Le principe reste le même depuis que le Nouveau Monde existe et il a servi de guide à des millions d’immigrants : on vient chercher ici ce que son pays ne donne plus. Rares sont celles et ceux qui s’imaginent en Rockfeller ou en Bill Gates mais nombreux sont celles et ceux qui espèrent enfin être reconnus à leur juste valeur. Une bonne part des « immigrants choisis » veulent effacer sur le sol canadien les séquelles d’une forme de mépris pour sa jeunesse qu’ont certains pays comme la France. On doute d’eux. On leur demande sans cesse des preuves de leur rentabilité, de leur efficacité, de leur sérieux. On les jauge et on les juge sur des a priori permanents ! Ils vont voir sur les rives du Saint-Laurent si l’on peut être reconnu pour son savoir-faire, son initiative, sa compétitivité! Rien n’est facile au Québec mais au moins on peut chercher et vite trouver sa chance de se prouver que l’on est capable d’être autre chose qu’un individu « manquant d’expérience » ou « coûtant trop cher ! ».

On a oublié chez nous que toute jeunesse se compose de seulement 2 catégories d’individus : les « héritiers » et les « conquérants ». Or à Montréal, viennent ces derniers volontairement et consciemment « conquérir » leur avenir avec tous les efforts et toutes les embûches que cela suppose. Impossible de subir, d’attendre, de se réfugier derrière les défaillances des autres. La liberté d’agir, d’entreprendre est omniprésente… mais elle suppose que l’on se soumet au risque et à la mise en jeu de sa responsabilité. La « conquête » suppose chez les jeunes, un mélange d’ambition et de modestie, deux facettes contradictoires mais indispensables pour réussir. Bien évidemment ces deux qualités n’existent plus dans les sociétés « d’héritiers » car elles leur permettent seulement de réclamer ce qu’ils estiment être leur dû. Le Quebec garde son attrait pour cet état d’esprit particulier propre aux terres d’accueil comme ne l’est plus la France !

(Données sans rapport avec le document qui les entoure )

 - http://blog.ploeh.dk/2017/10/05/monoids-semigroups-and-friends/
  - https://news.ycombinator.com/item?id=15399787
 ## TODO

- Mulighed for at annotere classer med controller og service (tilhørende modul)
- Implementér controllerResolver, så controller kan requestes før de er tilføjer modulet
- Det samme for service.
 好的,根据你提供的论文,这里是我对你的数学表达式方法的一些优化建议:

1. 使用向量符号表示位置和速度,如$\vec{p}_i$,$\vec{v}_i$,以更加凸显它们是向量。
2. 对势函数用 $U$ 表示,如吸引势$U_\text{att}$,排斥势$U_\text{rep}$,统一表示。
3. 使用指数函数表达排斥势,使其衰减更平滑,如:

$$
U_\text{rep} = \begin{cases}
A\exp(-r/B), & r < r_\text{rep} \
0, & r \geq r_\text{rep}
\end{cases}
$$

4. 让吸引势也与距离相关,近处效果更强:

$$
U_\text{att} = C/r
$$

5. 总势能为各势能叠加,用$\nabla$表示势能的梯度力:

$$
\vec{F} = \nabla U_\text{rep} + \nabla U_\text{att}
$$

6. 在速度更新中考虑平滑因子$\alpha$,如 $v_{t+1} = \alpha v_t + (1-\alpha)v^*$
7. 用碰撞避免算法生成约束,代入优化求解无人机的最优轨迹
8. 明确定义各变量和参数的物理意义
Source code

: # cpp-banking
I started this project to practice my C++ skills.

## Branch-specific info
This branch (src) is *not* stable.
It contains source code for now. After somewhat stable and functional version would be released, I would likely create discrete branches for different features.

La culture multiple et tolérante (même touchée par l’austérité) reste le ferment de la vie urbaine. La créativité sous toutes ses formes tourne les esprits vers l’innovation. L’autonomie donne des ailes à l’entreprise. Le Québec ne peut pas être idéalisé mais c’est un bel espace de vie pour les « constructeurs », pour les « coopérateurs », pour les « partageurs », pour les « rêveurs ». Enfin c’était le cas jusqu’à maintenant car depuis l’arrivée au pouvoir de la province du libéral Philippe Couillard on parle de restreindre les quotas d’immigration et de limiter l’accès à certains emplois. Ce n’est pas ce qui empêchera une certaine jeunesse de continuer en France à croire en un Québec libre !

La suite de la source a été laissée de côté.